The bread of life (John 6:35) was born in Beit-Lechem (Luke 2:7a), which means the house of bread. There were no trappings of royalty, no purple robes, and no signs of wealth or position, although Jesus was born to be King of kings and Lord of lords.113

But make no mistake . . . He was no ordinary baby. Yeshua’s closest friend in this world, John, described His birth this way: In the beginning was the Word, and the Word became flesh and made His dwelling among us. And the Word was with God, and we have seen His glory, the glory of the One and only Son, who came from the Father. And the Word was God, full of grace and truth (John 1:1 and 14). In the weakness of human flesh, He came to earth. However, when He became a man in the person of Yeshua Messiah, He did not cease to be God, nor did He lose His divine attributes, such as being ever-present and all-powerful. He merely laid them aside for a time. This choice is called kenosis, which comes from a Greek word meaning to empty.114 Rabbi Sha'ul put it this way. Jesus Christ who, although He existed in the form of God, did not regard equality with God a thing to be grasped, but emptied Himself, taking the form of a bond-servant, and being made in the likeness of men, He humbled Himself by becoming obedient to the point of death, even death on a cross (Philippians 2:7-8 NASB).

The cave that they stayed in served several purposes. It provided them safety and privacy, but it was also the place where bodies were prepared for burial. And as such, strips of burial clothes were stored there. Miryam used what she had, and she wrapped Him in strips of burial cloths (Luke 2:7b). This was important, because it was the way the shepherds were supposed to recognize Him (Luke 2:12).
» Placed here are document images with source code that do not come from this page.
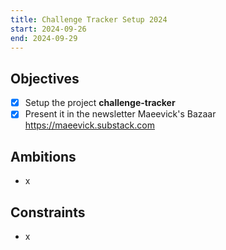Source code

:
 ```yaml
---
title: Challenge Tracker Setup 2024
start: 2024-09-26
end: 2024-09-29
---
```


## Objectives

- [x] Setup the project **challenge-tracker**
- [x] Present it in the newsletter Maeevick's Bazaar https://maeevick.substack.com

## Ambitions

- x

## Constraints

- x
And picturing His humble beginnings, she placed Him in a manger (Luke 2:7c), this was no doubt a feeding trough for animals. The destiny of the entire world lay in that manger.

Because of what Luke says, it is possible to determine, with a fair degree of accuracy, when Jesus was born. We know He had to be born before the year 4 BC for the simple reason that in 4 BC Herod the Great died and Christ was born when Herod was still living. Next, the decree of Quirinius came in 8 BC, so we can conclude the Yeshua was born some time between 4 BC and 8 BC. Josephus, the Jew who became a Roman historian between 80 to 90 AD, wrote that Herod the Great left Jerusalem in 5 BC and went to Jericho and remained there until his death. Since the Magi saw Herod the Great while he was still living in Zion, we can deduce the Messiah’s birth had to be 6 BC or earlier. So that leaves sometime between 8 BC and 6 BC. However, Josephus tells us that during the entire year of 8 BC Herod was outside of Jerusalem fighting a war. So Christ was probably born sometime between 7 BC and 6 BC.115

In the final analysis, we just don’t know exactly when Jesus was born. I do not think He was born on a Jewish holiday like the Feast of Tabernacles or during Passover. If you notice, if Yeshua did or said anything on a specific Jewish holy day, the writer always mentions it. It would seem, then, that if He had been born on any Jewish holiday, Matthew and Luke would have mentioned it, as both of them deal with the birth of the Messiah. This would especially be true of Mattityahu, who was writing to a Jewish audience. The total silence of both Matthew and Luke in connecting Christ’s birth with any Jewish holy day suggests to me that the Savior was born on a normal day. For this reason, the Gospel writers do not make mention of the date.